Когда потребность не определена как движущая сила, метафизически устремленная мысль неизбежно приходит к божественной детерминации всего и вся, и сознательно или бессознательно, в контексте или в подтексте содержится мыслительная установка на некий антропологический теизм (или деизм, или пантеизм). «Движущая сила тел, – учил Декарт, – …не что иное, как воля Божья… Естественная причина не есть реальная и истинная причина, а причина случайная, определяющая решение творца природы действовать тем или иным образом в том или ином случае»40. У Спинозы, кроме божественной субстанции, вообще ничего нет. У Локка, как заметил Бертран Рассел, человеческое поведение по сути «подкрепляется» вознаграждением или наказанием на том свете: Бог ниспослал определенные нравственные правила; те, которые им следуют, пойдут на небо, а которые решатся их нарушить, пойдут в ад41. И так, от Фалеса до самых последних времен, до недавней истории на Патриарших, Бог всем управляет, все желает, мыслит и во всем действует, даже когда от Него в человеческих представлениях осталась лишь некая теоретическая абстракция, космический перводвигатель, философский абсолют, категорический императив или иррациональная мировая воля.

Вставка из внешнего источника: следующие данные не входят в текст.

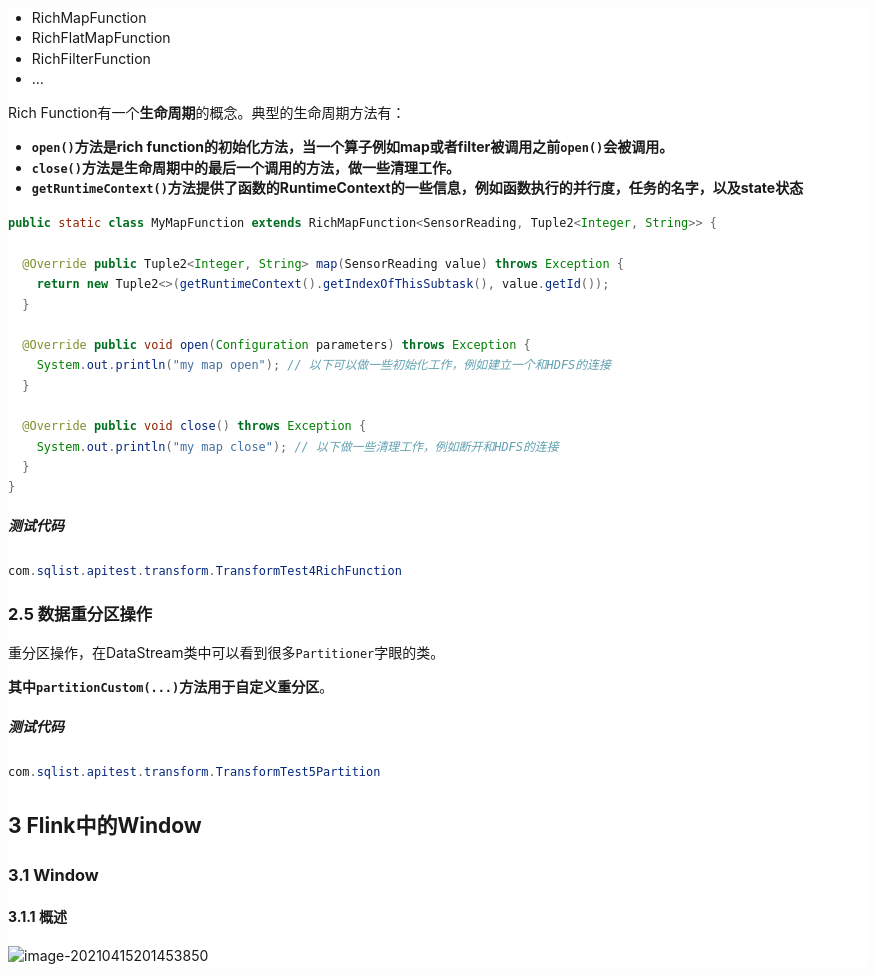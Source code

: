 - RichMapFunction
- RichFlatMapFunction
- RichFilterFunction
- …

 Rich Function有一个**生命周期**的概念。典型的生命周期方法有：

- **`open()`方法是rich function的初始化方法，当一个算子例如map或者filter被调用之前`open()`会被调用。**
- **`close()`方法是生命周期中的最后一个调用的方法，做一些清理工作。**
- **`getRuntimeContext()`方法提供了函数的RuntimeContext的一些信息，例如函数执行的并行度，任务的名字，以及state状态**

```java
public static class MyMapFunction extends RichMapFunction<SensorReading, Tuple2<Integer, String>> { 

  @Override public Tuple2<Integer, String> map(SensorReading value) throws Exception {
    return new Tuple2<>(getRuntimeContext().getIndexOfThisSubtask(), value.getId()); 
  } 

  @Override public void open(Configuration parameters) throws Exception { 
    System.out.println("my map open"); // 以下可以做一些初始化工作，例如建立一个和HDFS的连接 
  } 

  @Override public void close() throws Exception { 
    System.out.println("my map close"); // 以下做一些清理工作，例如断开和HDFS的连接 
  } 
}
```

##### 测试代码

```java
com.sqlist.apitest.transform.TransformTest4RichFunction
```

### 2.5 数据重分区操作

重分区操作，在DataStream类中可以看到很多`Partitioner`字眼的类。

**其中`partitionCustom(...)`方法用于自定义重分区**。

##### 测试代码

```java
com.sqlist.apitest.transform.TransformTest5Partition
```



## 3 Flink中的Window

### 3.1 Window

#### 3.1.1 概述

![image-20210415201453850](https://ww1.sinaimg.cn/large/6af0fe46ly1gpkoztraolj20kf04wt92.jpg)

Поймите меня правильно, я не против Бога – я против «deus ex machina», «божка из машины», с помощью которого все пытаются объяснить. Этот наряженный в бога актер, спускаемый на корабельном канате на просцениум и торжественно объясняющий зрителям, как им выбраться из неразрешимых мыслительных противоречий, в которые их загнал драматург, этот «божок из машины», придуманный, как говорят, Еврипидом, – он и в театре многим не нравился, а в антропологических построениях выглядит почти криминально.

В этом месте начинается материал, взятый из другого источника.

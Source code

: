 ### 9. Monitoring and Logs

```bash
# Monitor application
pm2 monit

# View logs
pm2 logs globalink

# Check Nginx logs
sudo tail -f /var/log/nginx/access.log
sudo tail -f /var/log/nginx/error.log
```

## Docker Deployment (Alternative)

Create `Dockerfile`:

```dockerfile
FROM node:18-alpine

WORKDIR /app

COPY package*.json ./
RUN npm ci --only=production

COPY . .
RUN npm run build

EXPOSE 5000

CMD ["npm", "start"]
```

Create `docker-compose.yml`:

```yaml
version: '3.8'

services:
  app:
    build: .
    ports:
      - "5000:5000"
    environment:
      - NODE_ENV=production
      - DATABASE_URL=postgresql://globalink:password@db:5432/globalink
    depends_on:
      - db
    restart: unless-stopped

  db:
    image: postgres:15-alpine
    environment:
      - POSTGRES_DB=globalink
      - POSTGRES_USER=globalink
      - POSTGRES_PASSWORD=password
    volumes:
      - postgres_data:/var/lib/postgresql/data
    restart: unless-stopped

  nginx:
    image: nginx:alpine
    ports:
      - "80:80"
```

«Взять бы этого Канта, да за такие доказательства года на три в Соловки». Помните? Берлиоз от этой девственной реплики Ивана Бездомного сконфузился. Но Воланду предложение понравилось, «даже привело в восторг». «Именно, именно, – закричал он, и левый зеленый глаз его, обращенный к Берлиозу, засверкал, – ему там самое место! Ведь говорил я ему тогда за завтраком: „Вы, профессор, воля ваша, что-то нескладное придумали!..“»42.

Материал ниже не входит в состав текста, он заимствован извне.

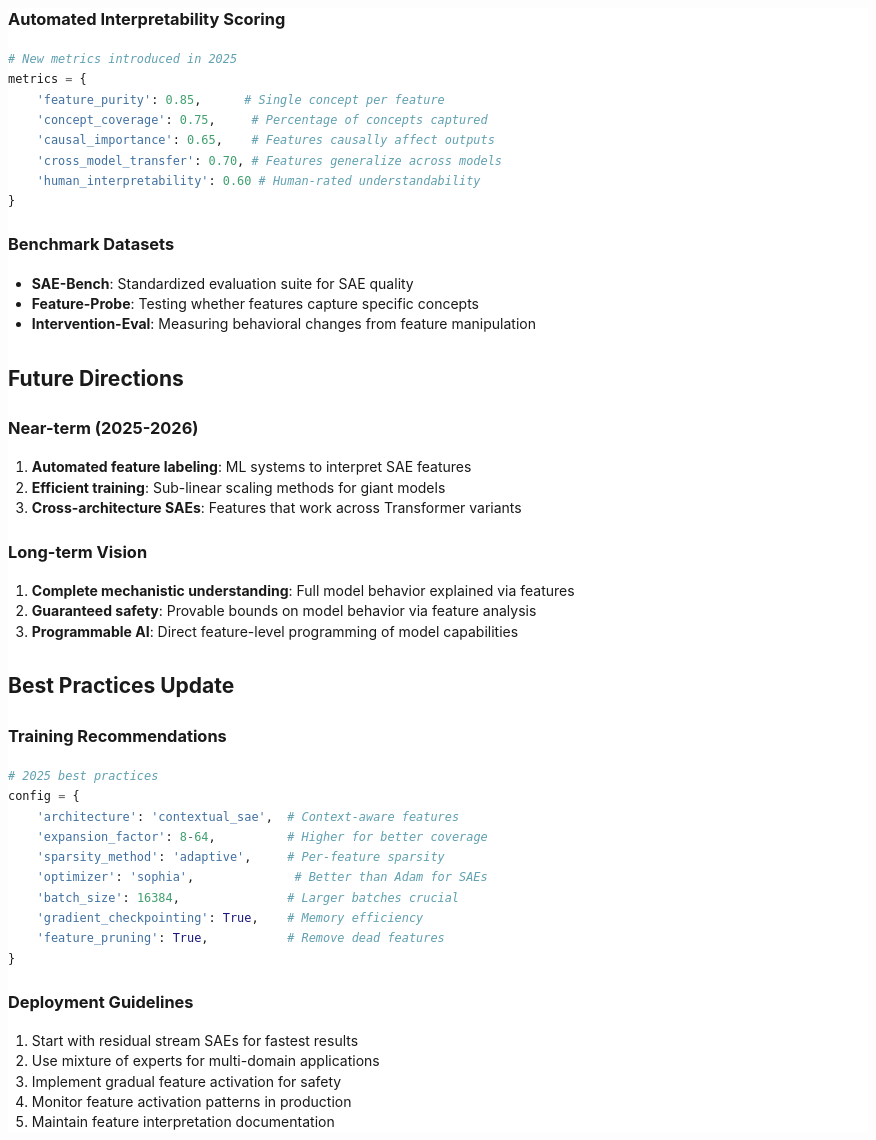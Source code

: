 ### Automated Interpretability Scoring
```python
# New metrics introduced in 2025
metrics = {
    'feature_purity': 0.85,      # Single concept per feature
    'concept_coverage': 0.75,     # Percentage of concepts captured
    'causal_importance': 0.65,    # Features causally affect outputs
    'cross_model_transfer': 0.70, # Features generalize across models
    'human_interpretability': 0.60 # Human-rated understandability
}
```

### Benchmark Datasets
- **SAE-Bench**: Standardized evaluation suite for SAE quality
- **Feature-Probe**: Testing whether features capture specific concepts
- **Intervention-Eval**: Measuring behavioral changes from feature manipulation

## Future Directions

### Near-term (2025-2026)
1. **Automated feature labeling**: ML systems to interpret SAE features
2. **Efficient training**: Sub-linear scaling methods for giant models
3. **Cross-architecture SAEs**: Features that work across Transformer variants

### Long-term Vision
1. **Complete mechanistic understanding**: Full model behavior explained via features
2. **Guaranteed safety**: Provable bounds on model behavior via feature analysis
3. **Programmable AI**: Direct feature-level programming of model capabilities

## Best Practices Update

### Training Recommendations
```python
# 2025 best practices
config = {
    'architecture': 'contextual_sae',  # Context-aware features
    'expansion_factor': 8-64,          # Higher for better coverage
    'sparsity_method': 'adaptive',     # Per-feature sparsity
    'optimizer': 'sophia',              # Better than Adam for SAEs
    'batch_size': 16384,               # Larger batches crucial
    'gradient_checkpointing': True,    # Memory efficiency
    'feature_pruning': True,           # Remove dead features
}
```

### Deployment Guidelines
1. Start with residual stream SAEs for fastest results
2. Use mixture of experts for multi-domain applications
3. Implement gradual feature activation for safety
4. Monitor feature activation patterns in production
5. Maintain feature interpretation documentation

То, что Аннушка купила и разлила масло, наверное, без божественного участия трудно объяснить. Но то, что, напившись абрикосовой воды, Берлиоз стал икать; что в ответ на приветствие Воланда Михаил Александрович приподнялся и раскланялся; что, глядя на странного незнакомца, председатель МАССОЛИТа сперва подумал «немец», затем «нет, скорее француз», потом «нет, он не англичанин»; что предупредительный советский гражданин решил добежать до ближайшего телефона-автомата и сообщить в бюро иностранцев о сумасшедшем приезжем немце, – неужто и тут Берлиозом управляла непременно божественная воля, а не нечто менее божественное, более примитивное и легче объяснимое?